# COMPLETELY Hide Windows Taskbar?



## evilmog9999 (Jul 29, 2008)

I activated autohide on the taskbar, but I have a dark image as a background with black at the bottom, and there is still a thin white line probably 1px tall and white bumps probably 2 or 3px tall where the minimized windows are...

How do I make it completely invisible when hidden? I tried looking on Google but none of the articles were any help, the results kept showing ways to find the taskbar if you lost it...


----------



## pat mcgroin (May 1, 2009)

Are you speaking of the line at the absolute bottom of the screen?

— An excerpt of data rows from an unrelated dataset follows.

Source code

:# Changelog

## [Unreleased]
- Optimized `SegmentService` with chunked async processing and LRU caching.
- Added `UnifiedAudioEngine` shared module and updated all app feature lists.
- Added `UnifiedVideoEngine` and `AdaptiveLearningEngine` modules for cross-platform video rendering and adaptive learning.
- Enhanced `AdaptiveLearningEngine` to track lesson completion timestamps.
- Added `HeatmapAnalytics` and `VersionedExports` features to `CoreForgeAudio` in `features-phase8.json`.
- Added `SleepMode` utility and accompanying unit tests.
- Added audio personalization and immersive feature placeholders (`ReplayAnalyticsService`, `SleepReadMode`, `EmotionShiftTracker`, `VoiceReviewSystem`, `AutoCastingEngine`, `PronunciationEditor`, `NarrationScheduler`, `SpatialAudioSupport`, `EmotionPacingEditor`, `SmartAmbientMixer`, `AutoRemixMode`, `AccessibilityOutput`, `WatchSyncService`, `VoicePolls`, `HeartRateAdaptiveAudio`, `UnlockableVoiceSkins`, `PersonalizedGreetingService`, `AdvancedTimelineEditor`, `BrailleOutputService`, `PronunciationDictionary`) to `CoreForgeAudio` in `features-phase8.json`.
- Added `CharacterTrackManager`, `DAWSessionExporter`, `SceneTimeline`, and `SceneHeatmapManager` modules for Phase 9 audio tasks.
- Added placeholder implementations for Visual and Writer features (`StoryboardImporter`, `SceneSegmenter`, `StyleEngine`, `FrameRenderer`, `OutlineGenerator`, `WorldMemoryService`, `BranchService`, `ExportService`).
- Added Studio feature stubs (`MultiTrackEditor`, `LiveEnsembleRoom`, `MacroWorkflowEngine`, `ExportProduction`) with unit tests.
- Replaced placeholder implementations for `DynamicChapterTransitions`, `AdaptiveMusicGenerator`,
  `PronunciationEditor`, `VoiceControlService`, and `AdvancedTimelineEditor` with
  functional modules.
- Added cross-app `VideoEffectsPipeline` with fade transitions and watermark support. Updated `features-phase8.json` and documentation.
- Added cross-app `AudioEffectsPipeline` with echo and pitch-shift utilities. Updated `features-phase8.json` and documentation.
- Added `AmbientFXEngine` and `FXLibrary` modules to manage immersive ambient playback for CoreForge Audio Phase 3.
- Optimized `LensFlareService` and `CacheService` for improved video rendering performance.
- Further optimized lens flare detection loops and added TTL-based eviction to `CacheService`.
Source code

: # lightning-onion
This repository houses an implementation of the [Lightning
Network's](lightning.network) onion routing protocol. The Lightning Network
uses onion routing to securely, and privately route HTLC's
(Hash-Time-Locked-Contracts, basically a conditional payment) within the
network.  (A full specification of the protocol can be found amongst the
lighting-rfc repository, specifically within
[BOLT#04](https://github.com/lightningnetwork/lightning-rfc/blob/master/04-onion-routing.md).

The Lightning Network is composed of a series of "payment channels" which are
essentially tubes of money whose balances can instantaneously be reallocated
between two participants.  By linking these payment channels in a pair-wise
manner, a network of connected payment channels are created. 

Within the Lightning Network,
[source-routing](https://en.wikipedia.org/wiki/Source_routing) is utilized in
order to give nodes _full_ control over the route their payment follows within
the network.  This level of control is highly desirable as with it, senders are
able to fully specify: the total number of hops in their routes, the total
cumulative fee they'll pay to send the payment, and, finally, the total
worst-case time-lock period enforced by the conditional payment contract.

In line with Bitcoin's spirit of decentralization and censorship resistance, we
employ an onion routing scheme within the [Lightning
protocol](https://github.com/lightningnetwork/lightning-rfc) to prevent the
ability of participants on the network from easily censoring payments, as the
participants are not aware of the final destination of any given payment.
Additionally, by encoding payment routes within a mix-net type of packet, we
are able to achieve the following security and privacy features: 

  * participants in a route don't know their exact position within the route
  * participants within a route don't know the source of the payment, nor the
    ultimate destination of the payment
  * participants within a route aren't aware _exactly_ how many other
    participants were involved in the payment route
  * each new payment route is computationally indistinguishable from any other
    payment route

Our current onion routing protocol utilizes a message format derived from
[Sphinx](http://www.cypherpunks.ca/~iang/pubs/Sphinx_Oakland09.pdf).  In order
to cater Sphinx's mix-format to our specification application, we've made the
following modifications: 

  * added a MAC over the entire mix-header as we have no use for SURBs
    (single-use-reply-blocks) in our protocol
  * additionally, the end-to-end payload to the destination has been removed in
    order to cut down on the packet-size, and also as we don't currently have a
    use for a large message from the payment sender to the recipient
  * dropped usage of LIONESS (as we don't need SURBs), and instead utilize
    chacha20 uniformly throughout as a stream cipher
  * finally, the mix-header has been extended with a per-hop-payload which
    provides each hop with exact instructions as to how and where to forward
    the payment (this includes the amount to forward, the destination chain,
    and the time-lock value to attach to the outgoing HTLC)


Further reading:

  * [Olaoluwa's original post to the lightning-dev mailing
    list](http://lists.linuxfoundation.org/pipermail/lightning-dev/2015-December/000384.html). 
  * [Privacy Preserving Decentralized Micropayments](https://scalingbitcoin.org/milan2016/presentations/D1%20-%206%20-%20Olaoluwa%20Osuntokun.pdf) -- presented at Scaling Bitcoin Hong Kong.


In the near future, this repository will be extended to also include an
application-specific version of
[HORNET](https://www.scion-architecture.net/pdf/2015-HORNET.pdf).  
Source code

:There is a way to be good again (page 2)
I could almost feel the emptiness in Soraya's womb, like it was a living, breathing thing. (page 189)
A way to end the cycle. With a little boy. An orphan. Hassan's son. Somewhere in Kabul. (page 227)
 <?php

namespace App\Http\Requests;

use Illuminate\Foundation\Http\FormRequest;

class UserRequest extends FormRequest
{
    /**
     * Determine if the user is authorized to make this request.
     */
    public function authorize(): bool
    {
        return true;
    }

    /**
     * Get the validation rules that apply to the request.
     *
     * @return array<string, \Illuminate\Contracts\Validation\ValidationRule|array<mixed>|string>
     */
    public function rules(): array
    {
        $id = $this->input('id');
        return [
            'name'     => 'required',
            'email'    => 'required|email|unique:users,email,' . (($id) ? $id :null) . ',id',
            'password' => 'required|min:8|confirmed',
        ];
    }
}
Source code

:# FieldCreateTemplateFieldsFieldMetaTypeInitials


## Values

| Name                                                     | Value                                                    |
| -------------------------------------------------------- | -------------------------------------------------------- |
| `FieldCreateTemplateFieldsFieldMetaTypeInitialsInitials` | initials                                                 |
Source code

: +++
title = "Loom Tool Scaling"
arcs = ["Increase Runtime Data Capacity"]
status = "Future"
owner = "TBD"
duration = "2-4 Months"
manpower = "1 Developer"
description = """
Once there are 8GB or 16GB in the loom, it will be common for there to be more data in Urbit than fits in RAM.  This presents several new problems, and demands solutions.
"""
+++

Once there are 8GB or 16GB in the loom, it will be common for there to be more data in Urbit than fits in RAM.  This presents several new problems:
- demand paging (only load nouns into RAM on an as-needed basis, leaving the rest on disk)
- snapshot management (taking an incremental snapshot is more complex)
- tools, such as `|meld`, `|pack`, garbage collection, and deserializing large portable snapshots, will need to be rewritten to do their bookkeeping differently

If so, most monitors allow for the movement of the image on the screen.
Just slide it down a little and it will disappear. Nothing else will be missing enough to notice.


----------



## koala (Mar 27, 2005)

Here's another option - Taskbar Eliminator for Windows 7

Homepage and download - Aviassin

It's a small program with just 2 settings, 'Hide Taskbar' and 'Show Taskbar'. You can set it to autorun at Windows startup and then use Alt-T to toggle the taskbar on and off.


EDIT: I've just tested it in Windows 7. Ctrl-Alt-T to bring up the program window, or Alt-T to toggle the taskbar on and off. It works perfectly. :smile:


----------



## evilmog9999 (Jul 29, 2008)

Yes, that is the line I'm talking about. Unfortunately, while hooked up via DVI (which I must be in order to use the stereoscopic 3D) manual V position adjustments are not possible through the monitor menu.

If I could customize the look of the bar so that icons had completely black backgrounds, and the bar itself was completely black, that might do the trick, but I'm also finding no help searching for that either.


----------



## pat mcgroin (May 1, 2009)

It may be possible to increase the screen size in the Nvidia control panel. I am currently at
1400x900 on this monitor. I can change it to 910 and the line moves down and out of site.


----------